Si tratta di rocce a grana molto fine, talvolta porfiriche, con struttura ofitica o intersertale. L’associazione mineralogica è data da plagioclasio, pirosseno, clorite, ossidi di ferro, epidoto e calcite.
Alle lave a pillows si intercalano livelli di brecce costituite da frammenti spigolosi di lave spilitiche a grana fine, e da porzioni ad anfibolo e plagioclasio a grana grossa.
I gabbri si rinvengono in piccoli corpi affioranti nei pressi di Timpa delle Murge, a nord di Timpa Pietrasasso e lungo il versante nord orientale del Monte Tumbarino. Sono intrusi da filoni di diabase e ricoperti da lave a pillow e brecce di pillow attraversate a loro volta da dicchi diabasici. La grana è medio-grossolana e sono ben visibili clinopirosseni di colore verde scuro (diallagio) e plagioclasi alterati (saussuritizzati), di colore verde chiaro o biancastro. La presenza di un layering composizionale e tessiturale indica una chiara origine cumulitica per queste rocce (Beccaluva et alii, 1982) Diversamente dalle lave, i gabbri sembrano interessati da un metamorfismo polifasico retrogrado (da medioalto a basso grado) in parte antecedente al processo di spilitizzazione che ha interessato le lave sovrastanti (Lanzafame et alii, 1978).

- Schema Geologico T.pa delle Murge - T.pa Pietrasasso
(da Cavalcante et alii, 2009 modificata)
  
   
     -  Metaofioliti di M.te Pelato                                       -  Pillow lavas di timpa delle Murge                    - Pillow breccias di T.pa delle Murge

- Timpa Pietrasasso


    • Le Unità Nord-Calabresi
      • Formazione del Saraceno
Questa formazione è costituita, nell’intervallo stratigrafico inferiore, da una fitta alternanza di prevalenti calcareniti e calcilutiti di colore grigio in strati di spessore da centimetrico a decimetrico con frequenti liste di selce nere e livelli pelitici di colore grigio, rosso o verde. Verso l’alto diminuiscono progressivamente le liste di selce mentre diventano sempre più frequenti le intercalazioni silicoclastiche arenitiche e microconglomeratiche; esse sono in alternanza con calcareniti arenacee e argille siltose grigio avana. Lo spessore ricostruito non dovrebbe superare i 400 metri. Le arenarie hanno composizione variabile da litareniti a litareniti feldspatiche con frammenti di roccia rappresentati da filladi, carbonati extra-bacinali, argilloscisti, frammenti di selce, vulcaniti andesiticodacitiche ed ofioliti (Monaco & Tortorici, 1994 cum biblio). L’età è compresa tra l’Eocene superiore (parte bassa della formazione) e l’Oligocene superiore (parte alta) (Bonardi et alii, 1988). Secondo Monaco et alii (1995) la presenza di faune dell’Oligocene superiore nella parte alta del Flysch Calabro-Lucano ringiovanirebbe questa Formazione all’Oligocene superiore - Miocene inferiore.

-  Strati della Formazione del Saraceno intensamente piegati nel Fiume Sarmento presso Terranova di Pollino (PZ)

      • Formazione delle Crete Nere
La formazione mostra i caratteri strutturali di broken formation ed è costituita da un’alternanza di quarzareniti in strati e banchi e da argilliti grigio scure a cui seguono black shales con intercalazioni di quarzo e litareniti. Verso l’alto le argilliti sono meno ricche di materia organica e compaiono intercalazioni di torbiditi calcaree a grana fine. Secondo Bonardi et alii (1988) la parte medio-alta della successione non è più antica dell’Eocene medio mentre la parte bassa dovrebbe essere datata all’Aptiano-Albiano.

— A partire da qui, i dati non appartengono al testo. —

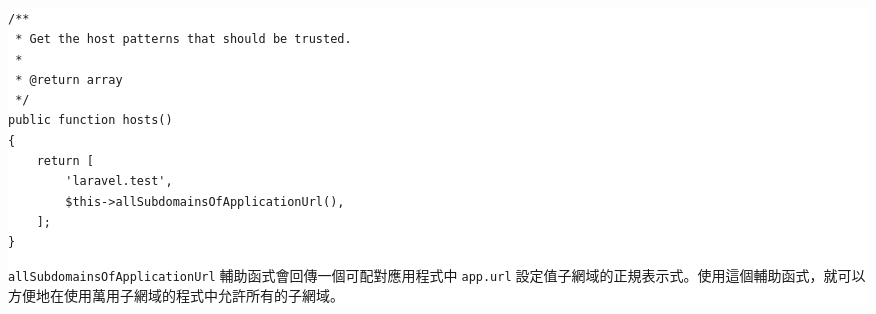     /**
     * Get the host patterns that should be trusted.
     *
     * @return array
     */
    public function hosts()
    {
        return [
            'laravel.test',
            $this->allSubdomainsOfApplicationUrl(),
        ];
    }

`allSubdomainsOfApplicationUrl` 輔助函式會回傳一個可配對應用程式中 `app.url` 設定值子網域的正規表示式。使用這個輔助函式，就可以方便地在使用萬用子網域的程式中允許所有的子網域。
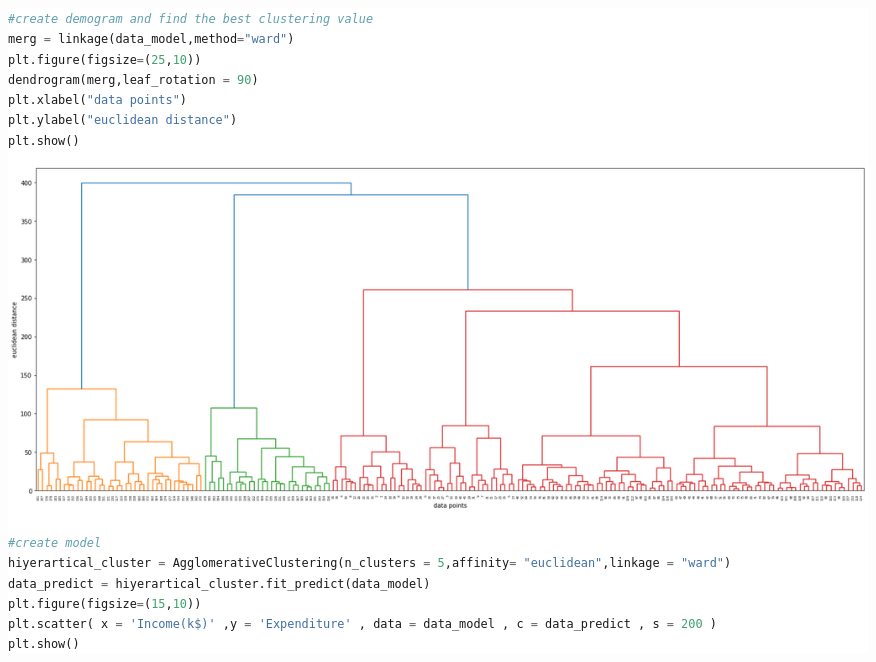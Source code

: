 


```python
#create demogram and find the best clustering value
merg = linkage(data_model,method="ward")
plt.figure(figsize=(25,10))
dendrogram(merg,leaf_rotation = 90)
plt.xlabel("data points")
plt.ylabel("euclidean distance")
plt.show()
```


    
![png](assets/output_21_0.png)
    



```python
#create model
hiyerartical_cluster = AgglomerativeClustering(n_clusters = 5,affinity= "euclidean",linkage = "ward")
data_predict = hiyerartical_cluster.fit_predict(data_model)
plt.figure(figsize=(15,10))
plt.scatter( x = 'Income(k$)' ,y = 'Expenditure' , data = data_model , c = data_predict , s = 200 )
plt.show()
```


    
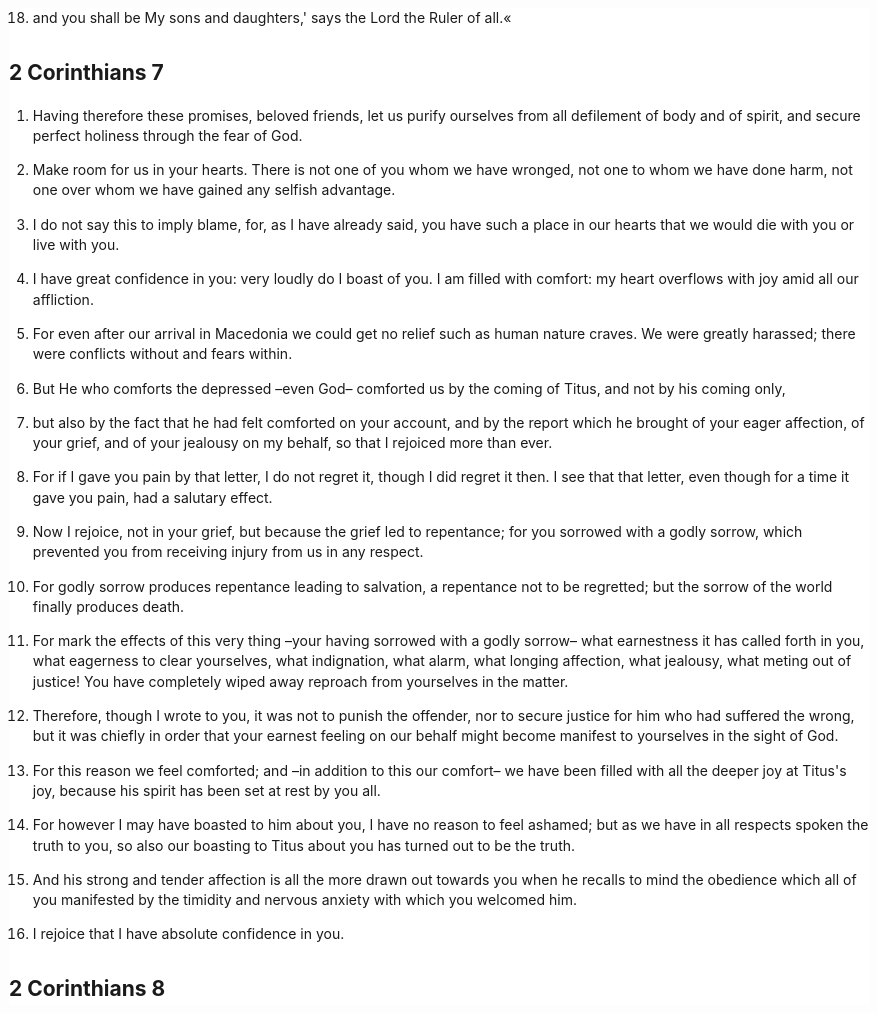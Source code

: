 18. and you shall be My sons and daughters,' says the Lord the Ruler of all.«

## 2 Corinthians 7

1. Having therefore these promises, beloved friends, let us purify ourselves from all defilement of body and of spirit, and secure perfect holiness through the fear of God.

2. Make room for us in your hearts. There is not one of you whom we have wronged, not one to whom we have done harm, not one over whom we have gained any selfish advantage.

3. I do not say this to imply blame, for, as I have already said, you have such a place in our hearts that we would die with you or live with you.

4. I have great confidence in you: very loudly do I boast of you. I am filled with comfort: my heart overflows with joy amid all our affliction.

5. For even after our arrival in Macedonia we could get no relief such as human nature craves. We were greatly harassed; there were conflicts without and fears within.

6. But He who comforts the depressed –even God– comforted us by the coming of Titus, and not by his coming only,

7. but also by the fact that he had felt comforted on your account, and by the report which he brought of your eager affection, of your grief, and of your jealousy on my behalf, so that I rejoiced more than ever.

8. For if I gave you pain by that letter, I do not regret it, though I did regret it then. I see that that letter, even though for a time it gave you pain, had a salutary effect.

9. Now I rejoice, not in your grief, but because the grief led to repentance; for you sorrowed with a godly sorrow, which prevented you from receiving injury from us in any respect.

10. For godly sorrow produces repentance leading to salvation, a repentance not to be regretted; but the sorrow of the world finally produces death.

11. For mark the effects of this very thing –your having sorrowed with a godly sorrow– what earnestness it has called forth in you, what eagerness to clear yourselves, what indignation, what alarm, what longing affection, what jealousy, what meting out of justice! You have completely wiped away reproach from yourselves in the matter.

12. Therefore, though I wrote to you, it was not to punish the offender, nor to secure justice for him who had suffered the wrong, but it was chiefly in order that your earnest feeling on our behalf might become manifest to yourselves in the sight of God.

13. For this reason we feel comforted; and –in addition to this our comfort– we have been filled with all the deeper joy at Titus's joy, because his spirit has been set at rest by you all.

14. For however I may have boasted to him about you, I have no reason to feel ashamed; but as we have in all respects spoken the truth to you, so also our boasting to Titus about you has turned out to be the truth.

15. And his strong and tender affection is all the more drawn out towards you when he recalls to mind the obedience which all of you manifested by the timidity and nervous anxiety with which you welcomed him.

16. I rejoice that I have absolute confidence in you.

## 2 Corinthians 8
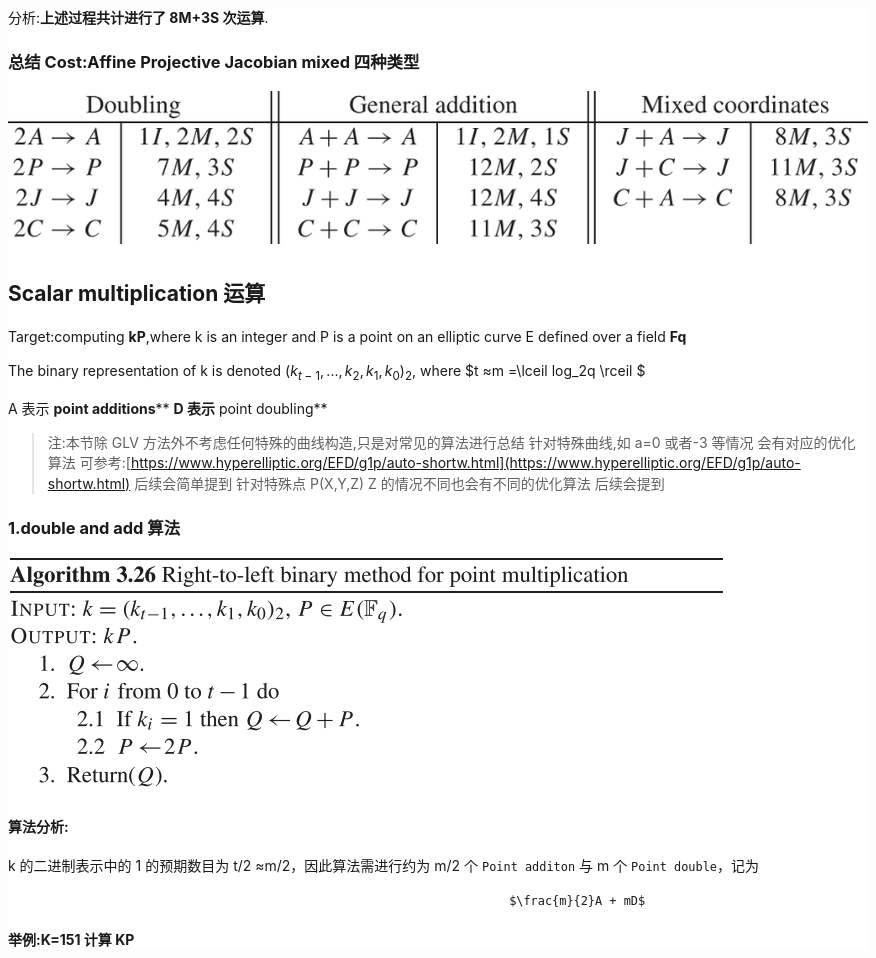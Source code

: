 分析:**上述过程共计进行了 8M+3S 次运算**.

### 总结 Cost:Affine  Projective Jacobian  mixed 四种类型

![](static/HNC6bT4dHodcRlxv0FBcLiFWnJe.png)

## Scalar multiplication 运算

Target:computing **kP**,where k is an integer and P is a point on an elliptic curve E defined over a field **Fq**

The binary representation of k is denoted $(k_{t−1},...,k_2,k_1,k_0)_2$, where $t ≈m =\lceil log_2q \rceil $

A 表示 **point additions****    **D 表示** point doubling**

> 注:本节除 GLV 方法外不考虑任何特殊的曲线构造,只是对常见的算法进行总结
> 针对特殊曲线,如 a=0 或者-3 等情况 会有对应的优化算法 可参考:[https://www.hyperelliptic.org/EFD/g1p/auto-shortw.html](https://www.hyperelliptic.org/EFD/g1p/auto-shortw.html) 后续会简单提到
> 针对特殊点 P(X,Y,Z) Z 的情况不同也会有不同的优化算法 后续会提到

### 1.double and add 算法

![](static/Fwr9btynEoRfpNxm6JZchSjgnvf.png)

#### 算法分析:

k 的二进制表示中的 1 的预期数目为 t/2 ≈m/2，因此算法需进行约为 m/2 个 `Point additon` 与 m 个 `Point double`，记为

```
                                                                      $\frac{m}{2}A + mD$
```

#### 举例:K=151 计算 KP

Lo spessore ricostruito è stato valutato intorno ai 400-500 metri. A nord di Terranova del Pollino, in località Timpa Angiolicchio, e a sud, in località Timpa Mazzia, è presente una successione stratigrafica tettonizzata spessa 10-20 metri costituita da alternanza di marne laminate di colore bianco o grigio chiaro, argilliti grigiastre, calcisiltiti e arenarie vulcanoclastiche (Lanzafame et alii, 1977; Critelli & Monaco, 1993). Non vi è unanime accordo circa l’età di questo intervallo stratigrafico.
Lanzafame et alii (1977) riportano un’età paleocenica mentre Critelli & Monaco (1993) riferiscono questo intervallo all’Oligocene superiore.